Cet épisode me semble surtout un conte bleu destiné à enrichir la biographie d'un saint et à frapper l'imagination populaire. L'artiste a représenté le moment où l'araignée va tomber, à peine visible au-dessus du calice. Il a surtout montré Norbert dans une pieuse attitude, dans la tradition de la dernière communion d'un saint ; calice, recueillement, atmosphère de piété générale.


Jan Jiří Hering, Cycle de Saint Norbert - Saint Norbert exorcise les démons.

Je ne suis davantage pas certain de la véracité de cet épisode, mais les saints exorcistes ont toujours rencontré du succès. Hering crée un vif contraste entre le calme des moines et l'agitation des possédés.

Jan Jiří Hering, Cycle de Saint Norbert - La dispute de Saint Norbert et de Tanchelm.

Un débat intellectuel, c'est un épisode plus rare dans ces cycles destinés à la foule, mais celui-ci se rapporte à un fait historique : l'évêque d'Anvers ordonna en 1124 à Norbert de se débarrasser de Tanchelm, un réformateur qui reniait le sacrement de l'Eucharistie. Succès du héros face à cette figure puissante, un point pour Norbert !

Jan Jiří Hering, Cycle de Saint Norbert - Saint Norbert arrive à Magdeburg.

En 1126, Norbert devint évêque de Magdeburg. Il arriva pieds nus selon son habitude. La légende raconte que le portier lui aurait alors refusé l'entrée.


Jan Jiří Hering, Cycle de Saint Norbert - Saint Norbert défend le pape Innocent II.

L'épisode historique que j'ai évoqué a été retenu pour montrer l'attachement de Norbert à la "vraie" église.

Jan Jiří Hering, Cycle de Saint Norbert - La mort de Saint Norbert

Classique des vies de saints, la mort suscite le chagrin généralisé. Hering s'est livré à une construction plutôt habile, utilisant la diagonale pour creuser l'espace et structurer le tableau, et employant la lumière avec efficacité.

Une chapelle décorée




L'autel rococo aligne attributs de richesse, marbres rutilants et or étincelant.
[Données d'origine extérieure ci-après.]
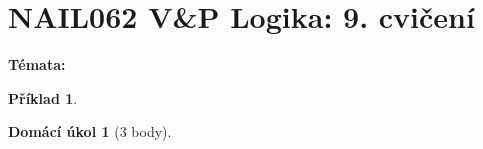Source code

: \documentclass[a4paper]{article}
\theoremstyle{definition}
\newtheorem{problem}{Příklad}
\newtheorem*{ukol}{Domácí úkol}
\begin{document}
\section*{NAIL062 V\&P Logika: 9. cvičení}


\textbf{Témata:}



\medskip\begin{problem}
 
\end{problem}


\medskip\begin{ukol}[3 body]

\end{ukol}
\end{document}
Je ne dispose d'aucune information sur cette salle et son contenu, j'en suis réduit aux suppositions.

Le moine en robe blanche, c'est vraisemblablement toujours Norbert dans la tenue des Prémontrés. Il est chaleureusement entouré d'un ange pendant que la Vierge avec son voile bleu lui dépose un anneau dans la main. Je ne vois pas du tout à quel épisode ce tableau fait référence, mais j'apprécie l'excellente qualité de la peinture baroque, lumières et carnations notamment.
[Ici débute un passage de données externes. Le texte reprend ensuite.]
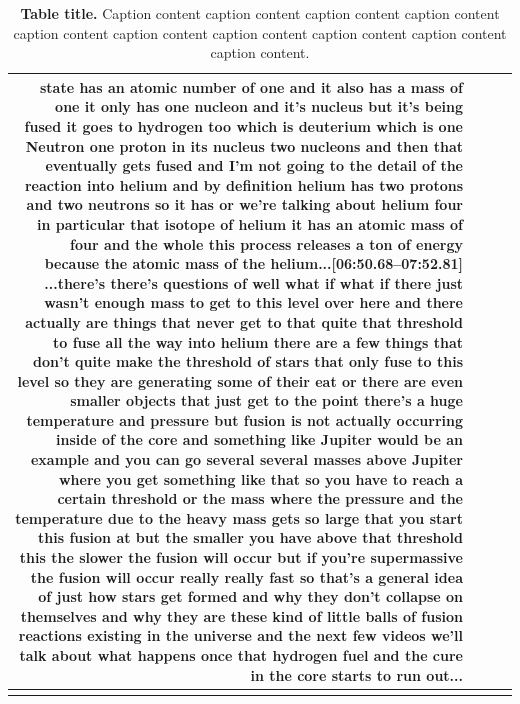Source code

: \documentclass[10pt]{article}
\begin{document}
\begin{tiny}
\begin{longtable}{|r|p{0.375in}|p{1.275in}|p{3.5in}|}
state has an atomic number of one and it also has a mass of one it only has one nucleon and it's nucleus but it's being fused it goes to hydrogen too which is deuterium which is one Neutron one proton in its nucleus two nucleons and then that eventually gets fused and I'm not going to the detail of the reaction into helium and by definition helium has two protons and two neutrons so it has or we're talking about helium four in particular that isotope of helium it has an atomic mass of four and the whole this process releases a ton of energy because the atomic mass of the helium...\newline\textbf{[06:50.68--07:52.81]} ...there's there's questions of well what if what if there just wasn't enough mass to get to this level over here and there actually are things that never get to that quite that threshold to fuse all the way into helium there are a few things that don't quite make the threshold of stars that only fuse to this level so they are generating some of their eat or there are even smaller objects that just get to the point there's a huge temperature and pressure but fusion is not actually occurring inside of the core and something like Jupiter would be an example and you can go several several masses above Jupiter where you get something like that so you have to reach a certain threshold or the mass where the pressure and the temperature due to the heavy mass gets so large that you start this fusion at but the smaller you have above that threshold this the slower the fusion will occur but if you're supermassive the fusion will occur really really fast so that's a general idea of just how stars get formed and why they don't collapse on themselves and why they are these kind of little balls of fusion reactions existing in the universe and the next few videos we'll talk about what happens once that hydrogen fuel and the cure in the core starts to run out... \\\hline

    \caption{\textbf{Table title.} Caption content caption content caption content caption content caption content caption content caption content caption content caption content caption content.}
    \end{longtable}
\end{tiny}
\end{document}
La qualité est moindre ici mais le contraste entre le recueillement de Norbert et l'affolement généralisé autour, y compris du chien, est assez savoureux.


La scène dramatique de la conversion, avec Norbert jeté à terre (à moins que ce soit Paul, mais je présume qu'il s'agit d'un cycle), est bien reconnaissable.
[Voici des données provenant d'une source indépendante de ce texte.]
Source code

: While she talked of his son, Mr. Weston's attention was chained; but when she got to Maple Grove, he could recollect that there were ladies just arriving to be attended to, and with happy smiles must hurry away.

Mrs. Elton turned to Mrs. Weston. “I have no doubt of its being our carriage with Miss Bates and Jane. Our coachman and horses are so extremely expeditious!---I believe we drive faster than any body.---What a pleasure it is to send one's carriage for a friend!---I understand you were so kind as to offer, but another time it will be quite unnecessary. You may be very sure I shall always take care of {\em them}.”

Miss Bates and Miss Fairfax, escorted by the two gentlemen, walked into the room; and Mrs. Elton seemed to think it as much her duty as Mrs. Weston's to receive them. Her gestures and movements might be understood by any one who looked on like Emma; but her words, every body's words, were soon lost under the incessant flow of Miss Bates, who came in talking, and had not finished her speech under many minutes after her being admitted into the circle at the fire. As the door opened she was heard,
Je sèche ; une femme avec un bébé, des gens attablés, une religieuse. La naissance de Norbert ? Une allusion à la mort en couches de sa bien-aimée ? Dans tous les cas, l'association de la tablée et du bébé reste pour moi énigmatique.


 La vraie merveille de cette salle, c'est le plafond fresqué, avec un excellent trompe-l’œil de Siard Nosecky, le peintre du plafond de la salle de théologie, un moine de l'ordre des Prémontrés. Le cas n'est pas rare, on connaît de nombreux moines peintres, sculpteurs ou architectes ; Fra Angelico était un frère dominicain, par exemple.

Ce plafond semble vraiment tridimensionnel, et une peinture légère et lumineuse remarquable. Le relief est conçu avec beaucoup de soin, débordant sur l'encadrement avec quelques jambes pendantes.

J'ai quelques doutes sur la scène, où on voit un archange (Saint Michel ?) fracasser une statuette, sans doute d'une idole païenne. Le médaillon porte l'inscription latine Surge tolle grabatum tuum et ambula, c'est le fameux Lève-toi, (prends ton lit) et marche. Je me creuse la tête pour trouver le rapport entre illustration et texte. Serait-ce une allusion à la vision de Daniel dans l'Ancien Testament, dans laquelle Michel se lève pour réveiller les morts ? Et qui est ce personnage, bien visible en rouge (couleur de vie) sur la gauche ? Je ne peux imaginer que ce soit le Christ, à une place inférieure par rapport à Saint Michel. Dans mon hypothèse, il pourrait s'agir de Daniel, mais je ne l'ai jamais vu représenté ainsi.

 Je me perds en conjectures... Je suis peut-être totalement à côté de la plaque !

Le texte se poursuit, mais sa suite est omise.